Scientists Fight Back | Spiraling Down | Woe Is Us | As the World Warms |A Short History of the Nose |
Up to Speed

A rapid response team of experts takes on climate-change deniers.

Illustration by Victor Juhasz
The last great hope was that when the icefields and glaciers started to melt, polar bear habitat to disappear, insurance premiums and sea levels to rise, and coastal storms to intensify, Americans would wake up and smell the methane off-gassing from the warming arctic tundra. Faced with the facts on the ground, pragmatic Americans surely would take the dangers of climate chaos to heart and act before "worst case" became reality.

Well, the climes they are a-changin', but we are now traipsing into the twenty-teens with woeful carbon controls, little hope for better ones on the horizon, and a new Congress determined to undo whatever gains have been made. America's climate blindness hasn't been helped by scientists who've been reluctant to emerge from their ivory towers to defend their methods and conclusions in public. But that, says John Abraham, an engineering professor at Minnesota's University of St. Thomas, is changing too.

Last November, Abraham and his colleagues launched the Climate Science Rapid Response Team, a group of 100 (and counting) scientists who are "willing and ready" to answer media questions or go mano a mano with climate deniers on talk radio, TV, or anywhere else the subject is debated.
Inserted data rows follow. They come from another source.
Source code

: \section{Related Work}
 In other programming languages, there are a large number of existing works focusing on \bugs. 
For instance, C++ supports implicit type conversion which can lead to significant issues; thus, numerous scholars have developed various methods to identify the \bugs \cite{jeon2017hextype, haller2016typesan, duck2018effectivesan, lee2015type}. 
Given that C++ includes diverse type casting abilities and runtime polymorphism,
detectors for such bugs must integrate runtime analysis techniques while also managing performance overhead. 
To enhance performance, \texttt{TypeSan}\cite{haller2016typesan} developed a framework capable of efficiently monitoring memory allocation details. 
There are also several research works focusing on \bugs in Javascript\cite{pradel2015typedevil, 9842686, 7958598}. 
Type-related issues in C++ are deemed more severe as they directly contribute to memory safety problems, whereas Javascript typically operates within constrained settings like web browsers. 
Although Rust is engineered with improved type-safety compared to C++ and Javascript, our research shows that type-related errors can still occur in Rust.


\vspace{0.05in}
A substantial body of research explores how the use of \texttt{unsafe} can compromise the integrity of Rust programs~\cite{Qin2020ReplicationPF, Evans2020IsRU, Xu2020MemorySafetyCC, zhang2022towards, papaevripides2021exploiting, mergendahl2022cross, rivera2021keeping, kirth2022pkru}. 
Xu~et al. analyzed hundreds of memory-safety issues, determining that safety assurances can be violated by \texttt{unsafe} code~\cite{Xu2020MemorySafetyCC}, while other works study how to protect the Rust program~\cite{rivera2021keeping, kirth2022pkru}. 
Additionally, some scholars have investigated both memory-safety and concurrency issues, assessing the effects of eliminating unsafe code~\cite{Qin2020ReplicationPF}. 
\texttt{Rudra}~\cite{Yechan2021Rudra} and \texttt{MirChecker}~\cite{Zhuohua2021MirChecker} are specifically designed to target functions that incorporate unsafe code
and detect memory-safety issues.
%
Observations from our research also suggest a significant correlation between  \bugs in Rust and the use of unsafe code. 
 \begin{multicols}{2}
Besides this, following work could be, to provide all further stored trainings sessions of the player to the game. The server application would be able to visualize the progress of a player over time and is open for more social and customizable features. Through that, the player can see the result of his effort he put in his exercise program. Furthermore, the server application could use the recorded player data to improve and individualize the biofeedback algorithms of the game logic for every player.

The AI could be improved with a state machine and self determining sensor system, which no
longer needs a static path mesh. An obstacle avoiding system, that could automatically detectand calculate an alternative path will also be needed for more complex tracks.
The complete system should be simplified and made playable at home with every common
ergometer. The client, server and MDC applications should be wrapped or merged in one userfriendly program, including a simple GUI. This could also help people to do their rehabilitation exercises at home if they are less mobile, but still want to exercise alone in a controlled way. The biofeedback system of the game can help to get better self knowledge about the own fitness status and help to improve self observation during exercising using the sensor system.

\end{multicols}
"There's a recognition," Abraham says, "that a window of opportunity to do something effective is closing. That's motivating scientists to engage."

The American Geophysical Union, the country's largest organization of earth scientists, has also launched a "Climate Q&A Service" to quickly provide authoritative information to journalists. Some 700 Ph.D.-level volunteers take shifts answering media questions.

Susan Joy Hassol, who runs Climate Communication, a Boulder, Colorado, organization that coaches scientists in communication skills, says she's seen a sharp upswing in the number who take public education seriously. "Communication with the public can't be extra credit anymore," she says. "It has to be part of the grade."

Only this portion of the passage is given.